One important difference between Laos’ relationship with China and Cambodia-China relations, for example, is that the latter does not share the same political closeness with Vietnam – and hence does not seek the same middle-ground on sensitive regional disputes such as those regarding the South China Sea. Where China has historically invaded Vietnam,* and where China, Thailand, and Japan have all historically invaded Laos, Laos and Vietnam’s war history is predominantly one of allyship against foreign forces.

As detailed above, China is Laos’s largest provider of FDI and development financing, its second-largest trade partner, and its second-largest source of tourism arrivals. China is also the most important financer and builder of large-scale infrastructures in Laos, and this makes it a critical partner for achieving Laos’ two national development priorities: moving from landlocked to “land-linked,” and becoming (via hydropower exports) the “battery of Southeast Asia.” Finally – and while this is difficult to get accurate numbers on – Chinese immigration to Laos is also growing.

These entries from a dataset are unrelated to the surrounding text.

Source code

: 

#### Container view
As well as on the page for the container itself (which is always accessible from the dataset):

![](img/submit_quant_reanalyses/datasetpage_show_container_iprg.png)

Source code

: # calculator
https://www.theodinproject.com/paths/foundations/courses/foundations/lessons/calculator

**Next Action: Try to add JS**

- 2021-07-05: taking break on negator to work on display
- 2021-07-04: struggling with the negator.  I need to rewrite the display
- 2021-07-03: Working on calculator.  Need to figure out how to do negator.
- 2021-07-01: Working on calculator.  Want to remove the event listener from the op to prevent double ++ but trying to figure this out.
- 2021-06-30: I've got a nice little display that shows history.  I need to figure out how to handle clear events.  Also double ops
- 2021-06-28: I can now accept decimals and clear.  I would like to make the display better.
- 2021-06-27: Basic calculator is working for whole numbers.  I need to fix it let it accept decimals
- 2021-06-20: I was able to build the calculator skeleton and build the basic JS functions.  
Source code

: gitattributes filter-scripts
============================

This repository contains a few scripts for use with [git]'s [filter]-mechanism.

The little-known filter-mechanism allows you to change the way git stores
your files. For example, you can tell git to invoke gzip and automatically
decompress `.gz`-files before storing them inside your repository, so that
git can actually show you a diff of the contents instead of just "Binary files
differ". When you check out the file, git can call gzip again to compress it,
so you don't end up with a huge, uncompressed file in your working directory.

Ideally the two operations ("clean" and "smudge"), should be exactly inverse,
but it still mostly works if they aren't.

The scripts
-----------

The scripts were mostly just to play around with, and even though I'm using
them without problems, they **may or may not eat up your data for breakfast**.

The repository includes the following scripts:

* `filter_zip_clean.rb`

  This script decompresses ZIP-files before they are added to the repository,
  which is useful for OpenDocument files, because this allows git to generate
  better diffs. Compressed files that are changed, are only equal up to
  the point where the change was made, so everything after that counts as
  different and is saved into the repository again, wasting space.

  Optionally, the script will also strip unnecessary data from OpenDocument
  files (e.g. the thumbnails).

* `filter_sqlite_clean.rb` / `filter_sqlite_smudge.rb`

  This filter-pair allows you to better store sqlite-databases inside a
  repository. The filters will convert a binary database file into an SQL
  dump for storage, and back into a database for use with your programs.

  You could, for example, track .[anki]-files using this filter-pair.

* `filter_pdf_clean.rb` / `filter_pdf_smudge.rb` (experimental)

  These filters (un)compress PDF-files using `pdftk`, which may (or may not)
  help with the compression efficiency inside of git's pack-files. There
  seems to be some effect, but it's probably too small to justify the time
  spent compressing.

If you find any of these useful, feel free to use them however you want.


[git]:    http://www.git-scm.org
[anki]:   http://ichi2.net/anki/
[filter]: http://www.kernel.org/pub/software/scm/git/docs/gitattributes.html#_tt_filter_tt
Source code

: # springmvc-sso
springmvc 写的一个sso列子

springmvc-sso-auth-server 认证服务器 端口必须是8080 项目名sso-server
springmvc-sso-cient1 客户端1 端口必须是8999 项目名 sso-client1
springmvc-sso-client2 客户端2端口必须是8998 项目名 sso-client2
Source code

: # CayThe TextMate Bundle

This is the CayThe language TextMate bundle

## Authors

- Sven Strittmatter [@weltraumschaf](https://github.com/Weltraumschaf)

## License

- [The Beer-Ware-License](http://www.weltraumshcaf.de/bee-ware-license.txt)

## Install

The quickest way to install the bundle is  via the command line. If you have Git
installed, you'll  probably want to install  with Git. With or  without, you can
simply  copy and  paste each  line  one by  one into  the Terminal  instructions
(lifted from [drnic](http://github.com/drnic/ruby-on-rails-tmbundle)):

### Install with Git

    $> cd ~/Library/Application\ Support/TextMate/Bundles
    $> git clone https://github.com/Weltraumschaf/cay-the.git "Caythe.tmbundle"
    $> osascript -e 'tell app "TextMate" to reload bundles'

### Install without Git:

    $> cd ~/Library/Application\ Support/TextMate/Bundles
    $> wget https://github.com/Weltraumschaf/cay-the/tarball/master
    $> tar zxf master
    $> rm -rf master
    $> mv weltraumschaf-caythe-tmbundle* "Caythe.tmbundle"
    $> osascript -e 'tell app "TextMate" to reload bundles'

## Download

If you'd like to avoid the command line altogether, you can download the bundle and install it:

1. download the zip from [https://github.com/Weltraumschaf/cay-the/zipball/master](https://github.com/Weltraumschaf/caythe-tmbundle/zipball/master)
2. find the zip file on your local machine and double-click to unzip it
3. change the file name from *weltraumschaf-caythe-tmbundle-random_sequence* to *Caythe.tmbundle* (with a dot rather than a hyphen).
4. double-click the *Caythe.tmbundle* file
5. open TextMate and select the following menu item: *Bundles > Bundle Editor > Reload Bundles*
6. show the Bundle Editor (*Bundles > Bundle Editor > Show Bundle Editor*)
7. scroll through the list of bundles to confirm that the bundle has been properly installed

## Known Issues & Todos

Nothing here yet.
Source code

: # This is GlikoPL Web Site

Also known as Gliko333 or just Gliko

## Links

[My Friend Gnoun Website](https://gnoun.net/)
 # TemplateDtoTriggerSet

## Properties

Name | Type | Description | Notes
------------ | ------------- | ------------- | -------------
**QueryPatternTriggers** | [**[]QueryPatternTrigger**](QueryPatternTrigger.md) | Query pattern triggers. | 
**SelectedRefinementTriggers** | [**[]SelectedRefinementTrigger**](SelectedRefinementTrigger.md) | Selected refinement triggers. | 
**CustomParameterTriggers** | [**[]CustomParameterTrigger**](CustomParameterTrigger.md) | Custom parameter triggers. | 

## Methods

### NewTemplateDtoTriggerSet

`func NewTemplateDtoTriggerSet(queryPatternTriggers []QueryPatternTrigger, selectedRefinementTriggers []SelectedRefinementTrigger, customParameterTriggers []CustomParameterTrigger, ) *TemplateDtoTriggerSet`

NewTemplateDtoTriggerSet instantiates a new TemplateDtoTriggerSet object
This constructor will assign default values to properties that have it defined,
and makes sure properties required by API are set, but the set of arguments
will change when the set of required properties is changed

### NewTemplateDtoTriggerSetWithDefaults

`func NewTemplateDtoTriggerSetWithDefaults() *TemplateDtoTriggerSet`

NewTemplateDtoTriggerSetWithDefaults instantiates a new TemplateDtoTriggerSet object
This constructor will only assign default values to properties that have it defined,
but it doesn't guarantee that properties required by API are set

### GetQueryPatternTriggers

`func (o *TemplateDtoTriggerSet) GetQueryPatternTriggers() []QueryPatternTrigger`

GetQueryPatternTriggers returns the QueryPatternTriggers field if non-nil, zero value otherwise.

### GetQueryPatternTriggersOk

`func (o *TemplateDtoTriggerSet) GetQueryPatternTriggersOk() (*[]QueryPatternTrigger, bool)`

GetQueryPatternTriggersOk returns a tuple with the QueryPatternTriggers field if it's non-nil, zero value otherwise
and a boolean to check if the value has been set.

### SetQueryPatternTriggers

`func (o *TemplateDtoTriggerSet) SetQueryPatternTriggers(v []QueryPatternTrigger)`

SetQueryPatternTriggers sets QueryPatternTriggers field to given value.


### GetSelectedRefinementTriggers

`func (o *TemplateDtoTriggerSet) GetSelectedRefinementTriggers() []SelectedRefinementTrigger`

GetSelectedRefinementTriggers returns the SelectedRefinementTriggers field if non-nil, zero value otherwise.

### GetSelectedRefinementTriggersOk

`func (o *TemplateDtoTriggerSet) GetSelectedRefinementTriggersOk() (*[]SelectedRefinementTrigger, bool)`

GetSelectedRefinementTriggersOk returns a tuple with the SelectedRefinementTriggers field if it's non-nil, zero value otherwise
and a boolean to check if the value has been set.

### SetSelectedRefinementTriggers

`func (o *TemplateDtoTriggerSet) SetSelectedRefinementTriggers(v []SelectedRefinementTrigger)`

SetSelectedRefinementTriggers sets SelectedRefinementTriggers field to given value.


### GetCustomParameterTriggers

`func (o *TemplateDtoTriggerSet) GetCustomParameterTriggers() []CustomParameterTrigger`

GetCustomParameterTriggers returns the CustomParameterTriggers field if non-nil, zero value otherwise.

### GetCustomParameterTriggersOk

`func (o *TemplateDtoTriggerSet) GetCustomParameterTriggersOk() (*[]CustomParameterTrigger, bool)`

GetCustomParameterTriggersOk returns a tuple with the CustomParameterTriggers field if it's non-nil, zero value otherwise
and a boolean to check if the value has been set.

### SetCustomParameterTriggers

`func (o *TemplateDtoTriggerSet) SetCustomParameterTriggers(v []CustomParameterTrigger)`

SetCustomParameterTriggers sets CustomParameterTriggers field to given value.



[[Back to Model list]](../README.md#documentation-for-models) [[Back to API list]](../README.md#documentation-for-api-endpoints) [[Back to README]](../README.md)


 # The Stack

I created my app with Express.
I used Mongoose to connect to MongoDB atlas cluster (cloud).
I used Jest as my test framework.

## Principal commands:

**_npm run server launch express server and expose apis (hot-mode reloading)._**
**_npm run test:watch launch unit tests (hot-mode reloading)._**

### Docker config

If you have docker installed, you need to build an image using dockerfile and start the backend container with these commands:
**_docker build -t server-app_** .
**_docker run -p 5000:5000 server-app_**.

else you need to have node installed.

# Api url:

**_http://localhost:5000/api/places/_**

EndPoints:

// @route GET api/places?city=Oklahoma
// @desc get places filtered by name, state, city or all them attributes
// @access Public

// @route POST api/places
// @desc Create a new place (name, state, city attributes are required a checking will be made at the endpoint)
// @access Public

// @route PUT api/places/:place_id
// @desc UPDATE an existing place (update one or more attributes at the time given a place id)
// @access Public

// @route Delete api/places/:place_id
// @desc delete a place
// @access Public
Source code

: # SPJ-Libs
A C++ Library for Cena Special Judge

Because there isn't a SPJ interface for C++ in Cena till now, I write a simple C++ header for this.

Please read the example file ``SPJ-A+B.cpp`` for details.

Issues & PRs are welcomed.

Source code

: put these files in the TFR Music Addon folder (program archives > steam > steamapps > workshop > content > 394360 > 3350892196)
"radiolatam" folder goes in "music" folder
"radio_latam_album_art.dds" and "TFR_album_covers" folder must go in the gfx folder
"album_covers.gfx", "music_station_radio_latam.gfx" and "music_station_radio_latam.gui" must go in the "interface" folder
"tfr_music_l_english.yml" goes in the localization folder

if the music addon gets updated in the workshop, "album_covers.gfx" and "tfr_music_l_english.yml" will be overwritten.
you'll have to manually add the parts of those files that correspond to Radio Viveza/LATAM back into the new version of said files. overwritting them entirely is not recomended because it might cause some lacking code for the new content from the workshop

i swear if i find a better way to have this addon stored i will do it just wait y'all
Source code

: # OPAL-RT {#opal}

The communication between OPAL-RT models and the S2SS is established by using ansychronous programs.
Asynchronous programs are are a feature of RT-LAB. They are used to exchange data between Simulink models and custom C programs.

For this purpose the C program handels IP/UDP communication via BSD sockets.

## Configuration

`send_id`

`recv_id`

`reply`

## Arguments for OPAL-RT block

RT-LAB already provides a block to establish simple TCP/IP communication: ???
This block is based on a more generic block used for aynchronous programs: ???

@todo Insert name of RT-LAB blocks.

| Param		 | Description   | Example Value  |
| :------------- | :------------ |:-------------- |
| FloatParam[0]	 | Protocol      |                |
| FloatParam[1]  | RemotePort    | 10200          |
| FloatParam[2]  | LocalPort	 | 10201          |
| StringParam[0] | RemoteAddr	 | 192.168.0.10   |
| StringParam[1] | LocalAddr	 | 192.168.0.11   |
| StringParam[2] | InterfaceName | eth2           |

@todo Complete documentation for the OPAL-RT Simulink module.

All of this makes China a critically important player in Laos that is present in complex ways, which extend beyond official aid and investment figures. But China is by no means Laos’ only significant diplomatic or economic partner.

As a small, landlocked, heavily-indebted lower-middle income country, Laos needs as many friendly diplomatic partners as it can get – and its ability to maintain a balancing act between China and other partners remains a critical future challenge for its political leadership.

*A previous version of this article read, “Where Vietnam has historically invaded China…”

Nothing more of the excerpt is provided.